Taryfy ulgowej nie będzie. Nowa strategia wobec terminala kontenerowego
03 cze 2024
Nowe władze Świnoujścia całkowicie zmieniają strategię wobec planowanej budowy terminala kontenerowego. Prezydent Joanna Agatowska twierdzi, że podczas podejmowania decyzji o lokalizacji inwestycji naruszono lub pominięto szereg przepisów. Czy to oznacza otwarty konflikt między miastem a rządem?
Wszystkie karty są już odkryte. Nowy rząd chce budowy terminala kontenerowego i robi wszystko, aby zrealizować inwestycje. Prezydent Świnoujścia Joanna Agatowska przed wyborami deklarowała, że jest przeciwniczką tego wielkiego projektu. I jak na razie dotrzymuje słowa. Miasto złożyło odwołanie od ostatniej decyzji wojewody zachodniopomorskiego, który wydał zgodę na lokalizację terminala w Świnoujściu.
– W 2017 roku mieszkańcy prawobrzeżnej części Świnoujścia jasno wskazali, że terminala kontenerowego nie chcą. Ten głos został zignorowany między innymi przez inwestora i przedstawicieli rządu. Nie wzięto pod uwagę uchwały osiedla Warszów, nie przeprowadzono konsultacji społecznych ani referendum. Nie powstało też żadne rzetelne i niezależne opracowanie dotyczące wpływu tej inwestycji na miasto oraz mieszkańców. Całkowicie zapomniano, że to mieszkańcy miasta są najważniejsi, a nie prywatny interes inwestora – wylicza Roman Kucierski, zastępca prezydenta Świnoujścia do spraw społecznych.
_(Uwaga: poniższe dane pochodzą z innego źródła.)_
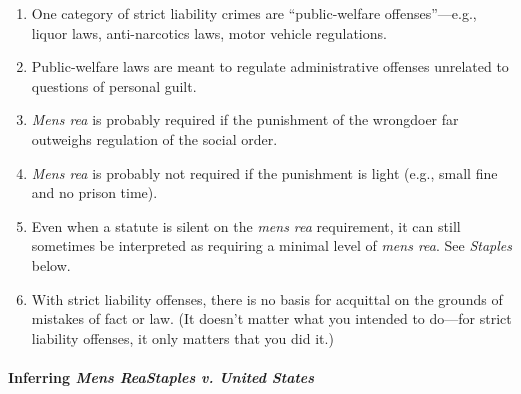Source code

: \begin{enumerate}
    \item One category of strict liability crimes are ``public-welfare offenses''---e.g., liquor laws, anti-narcotics laws, motor vehicle regulations.
    \item Public-welfare laws are meant to regulate administrative offenses unrelated to questions of personal guilt.
    \item \emph{Mens rea} is probably required if the punishment of the wrongdoer far outweighs regulation of the social order.
    \item \emph{Mens rea} is probably not required if the punishment is light (e.g., small fine and no prison time).
    \item Even when a statute is silent on the \emph{mens rea} requirement, it can still sometimes be interpreted as requiring a minimal level of \emph{mens rea}. See \emph{Staples} below.
    \item With strict liability offenses, there is no basis for acquittal on the grounds of mistakes of fact or law. (It doesn't matter what you intended to do---for strict liability offenses, it only matters that you did it.)
\end{enumerate}

\paragraph{Inferring \emph{Mens Rea}\emph{Staples v. United States}}

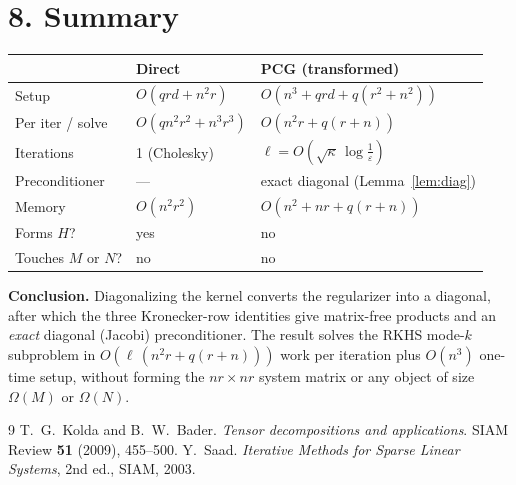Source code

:\documentclass[11pt]{article}
\begin{document}
\section*{8. Summary}

\begin{center}\small
\begin{tabular}{@{}lll@{}}\toprule
 & Direct & PCG (transformed) \\\midrule
Setup & $O(qrd+n^2r)$ & $O(n^3+qrd+q(r^2+n^2))$ \\
Per iter / solve & $O(qn^2r^2+n^3r^3)$ & $O(n^2r+q(r+n))$ \\
Iterations & 1 (Cholesky) & $\ell=O(\sqrt{\kappa}\,\log\tfrac1\varepsilon)$ \\
Preconditioner & --- & exact diagonal (Lemma~\ref{lem:diag}) \\
Memory & $O(n^2r^2)$ & $O(n^2+nr+q(r+n))$ \\
Forms $H$? & yes & no \\
Touches $M$ or $N$? & no & no \\
\bottomrule\end{tabular}\end{center}

\medskip
\noindent\textbf{Conclusion.} Diagonalizing the kernel converts the
regularizer into a diagonal, after which the three Kronecker-row identities
give matrix-free products and an \emph{exact} diagonal (Jacobi) preconditioner.
The result solves the RKHS mode-$k$ subproblem in
$O(\ell\,(n^2r+q(r+n)))$ work per iteration plus $O(n^3)$ one-time setup,
without forming the $nr\times nr$ system matrix or any object of size
$\Omega(M)$ or $\Omega(N)$.

\begin{thebibliography}{9}
 T.~G.~Kolda and B.~W.~Bader.
  \emph{Tensor decompositions and applications}.
  SIAM Review \textbf{51} (2009), 455--500.
 Y.~Saad.
  \emph{Iterative Methods for Sparse Linear Systems}, 2nd ed., SIAM, 2003.
\end{thebibliography}
\end{document}
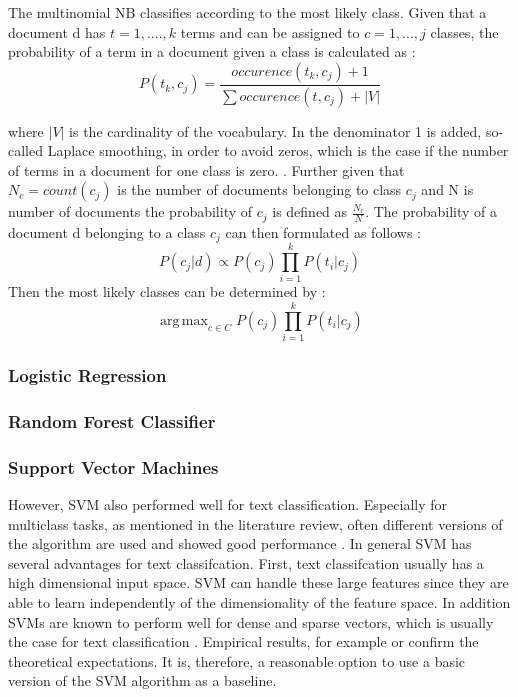 \documentclass[12pt, a4paper, titlepage]{article}
\DeclareMathOperator*{\argmax}{arg\,max}
\begin{document}
The multinomial \ac{NB} classifies according to the most likely class. Given that a document d has $t = 1, ...., k$ terms and can be assigned to $c = 1,...,j$ classes, the probability of a term in a document given a class is calculated as \citep{Manning2008}:
\[ P(t_k, c_j) = \frac{occurence(t_k, c_j) + 1}{\sum occurence(t, c_j) + |V|} \]

where $|V|$ is the cardinality of the vocabulary. In the denominator 1 is added, so-called Laplace smoothing, in order to avoid zeros, which is the case if the number of terms in a document for one class is zero. \citep{Manning2008}. Further given that $N_c = count(c_j)$ is the number of documents belonging to class $c_j$ and N is number of documents the probability of $c_j$ is defined as $\frac{N_c}{N}$. The probability of a document d belonging to a class $c_j$ can then formulated as follows \citep[258]{Manning2008}:
\[ P(c_j|d) \propto P(c_j) \prod_{i = 1}^k P(t_i|c_j) \]
Then the most likely classes can be determined by \citep{Manning2008}: 
\[\argmax_{c \in C} P(c_j) \prod_{i = 1}^k P(t_i|c_j) \] 

\subsubsection{Logistic Regression}

\subsubsection{Random Forest Classifier}

\subsubsection{Support Vector Machines}
However, \ac{SVM} also performed well for text classification. Especially for multiclass tasks, as mentioned in the literature review, often different versions of the algorithm are used and showed good performance \citep{Aiolli2005,Angulo2003,Benabdeslem2006,Guo2015,Mayoraz1999,Tang2019,Tomar2015}. In general \ac{SVM} has several advantages for text classifcation. First, text classifcation usually has a high dimensional input space. \ac{SVM} can handle these large features since they are able to learn independently of the dimensionality of the feature space. In addition \ac{SVM}s are known to perform well for dense and sparse vectors, which is usually the case for text classification \citep{Joachims1998}. Empirical results, for example \citet{Joachims1998} or \cite{Liu2010} confirm the theoretical expectations. It is, therefore, a reasonable option to use a basic version of the \ac{SVM} algorithm as a baseline.
\end{document}

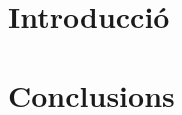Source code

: \section{Introducció}\label{sec:intro}
\lipsum[1-3]

\section{Conclusions}\label{sec:conslusion}
\lipsum[5-6]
Zdaniem władz miasta inwestycja realizowana wbrew lokalnej społeczności może mieć problemy z uzyskaniem zewnętrznego dofinansowania. Ponadto decyzja o lokalizacji terminala nie uwzględnia m.in. skutków zakładających utratę cennych zasobów przyrodniczych i uniemożliwia korzystanie ze szlaków turystycznych.
– Budowa takiej inwestycji jest niezgodna ze strategią rozwoju miasta Świnoujścia. Nie ma jej także w strategii województwa zachodniopomorskiego – wyjaśnia Arkadiusz Mazepa, zastępca prezydenta Świnoujścia ds. inwestycji.
Gmina wylicza, że zignorowano podstawowe kwestie np. zaopatrzenia w wodę. Terminal potrzebuje jej 12 m3/h. Miasto nie ma takich możliwości.
– Decyzję o lokalizacji wydano w oparciu o nieprawdziwe założenia. Infrastruktura miejska nie może spełnić oczekiwań inwestora – dodają świnoujscy urzędnicy.
Błędów w dokumentacji jest więcej. Świnoujski samorząd oczekuje rozmów z przedstawicielami samorządu województwa, rządu oraz Zarządu Morskich Portów Szczecin i Świnoujście.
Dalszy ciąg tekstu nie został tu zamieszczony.